I spent most of August developing Black Sky Radio’s websitewith Mike Walker (aka Nightmare). This was a joint venture between him and another local DJ (who lasted all of a month before quitting). It was a pretty major project because it has a lot of features. Most notably, it has streaming audio 24/7, which requires lots of fun software and configuration on the web server. It also has a premium content section by subscription, so there were plenty of kinks to work out. August is all a blur to me…
Jenna and I celebrated our first anniversary September 5th. September was also when I decided I finally needed to form an LLC for my independent enterprises, IHS Web Solutions and Barrett Graphics. I did it on the cheap by using LegalZoom, and I made Barrett Graphics a DBA of IHS so I wouldn’t have to pay for two LLCs. The bad news is, now I have to deal with all of the IRS crap that comes along with running a business. I can hardly wait for tax season. Oh yeah, Jenna lost her job with the chiropractor in September as well. Let’s just say it was NOT for cause and leave it at that.

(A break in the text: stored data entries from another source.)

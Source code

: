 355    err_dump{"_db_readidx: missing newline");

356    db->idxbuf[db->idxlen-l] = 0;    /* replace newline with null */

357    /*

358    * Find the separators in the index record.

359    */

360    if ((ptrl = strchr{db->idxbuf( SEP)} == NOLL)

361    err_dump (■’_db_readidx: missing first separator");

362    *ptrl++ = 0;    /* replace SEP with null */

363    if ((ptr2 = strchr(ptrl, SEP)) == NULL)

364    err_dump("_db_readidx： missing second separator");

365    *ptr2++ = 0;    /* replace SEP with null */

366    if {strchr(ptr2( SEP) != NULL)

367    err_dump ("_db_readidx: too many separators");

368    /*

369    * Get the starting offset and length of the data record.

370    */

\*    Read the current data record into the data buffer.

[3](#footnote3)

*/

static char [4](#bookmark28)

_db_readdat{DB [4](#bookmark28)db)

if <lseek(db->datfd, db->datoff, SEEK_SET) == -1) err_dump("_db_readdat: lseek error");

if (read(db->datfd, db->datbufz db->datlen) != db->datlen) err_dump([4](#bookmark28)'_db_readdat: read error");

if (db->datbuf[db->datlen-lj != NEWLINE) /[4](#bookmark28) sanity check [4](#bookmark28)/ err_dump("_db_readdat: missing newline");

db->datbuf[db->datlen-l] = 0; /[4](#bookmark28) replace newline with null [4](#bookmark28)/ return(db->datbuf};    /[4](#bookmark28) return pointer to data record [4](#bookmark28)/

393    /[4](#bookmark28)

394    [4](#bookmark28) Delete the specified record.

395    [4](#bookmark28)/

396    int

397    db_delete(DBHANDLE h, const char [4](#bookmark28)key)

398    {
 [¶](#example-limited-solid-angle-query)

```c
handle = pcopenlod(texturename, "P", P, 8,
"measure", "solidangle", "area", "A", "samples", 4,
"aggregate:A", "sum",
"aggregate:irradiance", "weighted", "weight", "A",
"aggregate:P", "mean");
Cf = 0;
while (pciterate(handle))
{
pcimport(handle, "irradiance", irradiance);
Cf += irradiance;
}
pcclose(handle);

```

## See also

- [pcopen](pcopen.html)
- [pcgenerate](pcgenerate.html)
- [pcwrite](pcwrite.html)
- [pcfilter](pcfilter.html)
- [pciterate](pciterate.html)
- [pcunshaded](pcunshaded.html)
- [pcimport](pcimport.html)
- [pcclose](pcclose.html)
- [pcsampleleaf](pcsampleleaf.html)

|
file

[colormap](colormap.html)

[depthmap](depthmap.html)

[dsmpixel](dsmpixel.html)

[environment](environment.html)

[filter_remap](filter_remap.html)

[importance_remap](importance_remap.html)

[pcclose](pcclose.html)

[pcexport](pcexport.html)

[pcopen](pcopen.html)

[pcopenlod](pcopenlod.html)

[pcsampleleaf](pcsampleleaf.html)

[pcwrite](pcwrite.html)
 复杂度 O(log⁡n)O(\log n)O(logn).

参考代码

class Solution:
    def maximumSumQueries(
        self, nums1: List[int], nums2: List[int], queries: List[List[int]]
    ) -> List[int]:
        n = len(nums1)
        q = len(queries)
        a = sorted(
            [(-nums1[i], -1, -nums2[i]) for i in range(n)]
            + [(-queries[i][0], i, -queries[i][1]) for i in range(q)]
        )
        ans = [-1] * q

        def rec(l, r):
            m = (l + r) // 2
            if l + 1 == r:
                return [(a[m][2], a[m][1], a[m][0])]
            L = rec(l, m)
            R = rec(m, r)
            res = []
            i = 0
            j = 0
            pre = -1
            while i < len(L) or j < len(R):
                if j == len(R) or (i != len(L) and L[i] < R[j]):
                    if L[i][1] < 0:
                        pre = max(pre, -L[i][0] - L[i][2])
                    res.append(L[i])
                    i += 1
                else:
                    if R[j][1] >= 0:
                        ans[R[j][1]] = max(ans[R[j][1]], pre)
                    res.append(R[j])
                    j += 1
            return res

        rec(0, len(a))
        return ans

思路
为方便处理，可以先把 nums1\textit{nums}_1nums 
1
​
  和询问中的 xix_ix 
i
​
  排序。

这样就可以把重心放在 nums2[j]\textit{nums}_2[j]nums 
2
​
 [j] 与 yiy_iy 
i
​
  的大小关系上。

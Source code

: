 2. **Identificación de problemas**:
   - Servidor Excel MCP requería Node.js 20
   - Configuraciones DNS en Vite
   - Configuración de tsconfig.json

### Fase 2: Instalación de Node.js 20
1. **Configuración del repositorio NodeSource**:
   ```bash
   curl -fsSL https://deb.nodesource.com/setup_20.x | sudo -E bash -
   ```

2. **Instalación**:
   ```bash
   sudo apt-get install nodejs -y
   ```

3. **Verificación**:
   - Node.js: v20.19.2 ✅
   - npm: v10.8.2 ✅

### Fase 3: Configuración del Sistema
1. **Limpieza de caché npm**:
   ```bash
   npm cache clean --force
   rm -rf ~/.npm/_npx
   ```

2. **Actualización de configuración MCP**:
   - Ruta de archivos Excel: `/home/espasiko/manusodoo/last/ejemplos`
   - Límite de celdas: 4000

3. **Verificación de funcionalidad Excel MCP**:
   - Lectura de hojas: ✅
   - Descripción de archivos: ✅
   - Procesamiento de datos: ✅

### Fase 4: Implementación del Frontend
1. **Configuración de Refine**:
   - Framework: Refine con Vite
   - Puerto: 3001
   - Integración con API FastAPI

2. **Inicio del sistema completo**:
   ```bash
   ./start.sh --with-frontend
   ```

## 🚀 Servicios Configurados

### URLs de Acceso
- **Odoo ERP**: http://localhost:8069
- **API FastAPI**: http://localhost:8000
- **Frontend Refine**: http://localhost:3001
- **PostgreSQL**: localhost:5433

In October, I put two and two together and realized that Jenna should apprentice for Black Sky Radio. I floated the idea to Mike (who happened to be looking for a co-host) and he decided to let her try it as an intern. It was clear from the beginning that they make a good duo, and within a couple of months, Mike promoted her from lowly intern to lowly co-host. You should check her out, every weekday from 2-7 PM Central. While she was an intern and we were waiting for unemployment to kick in (which took ELEVEN weeks thanks to her old employer trying to screw her over), I had to work my ARSE off doing photo and web gigs to try and make up her income. I was working my regular job, then at night and all weekend I was shooting photos, then after I got home from those, I was doing web design.
November is a complete blank for some reason. I’m sure I did something, but I must have been drunk.
And of course December brings Jenna’s birthday. This year she got a snazzy microphone for her birthday to use at her job. Practical but also fun. I think. Hey, she said she wanted it. I also spent some time and money upgrading the ole’ IHS computer at my house, because it’s tax deductible! Stick it to the man, I say! (If you’re the IRS, I’m totally kidding!) Except for the broken bones, unemployment, over-work, death threats, anxiety meds, and liberal takeover of the government, 2009 was a great year!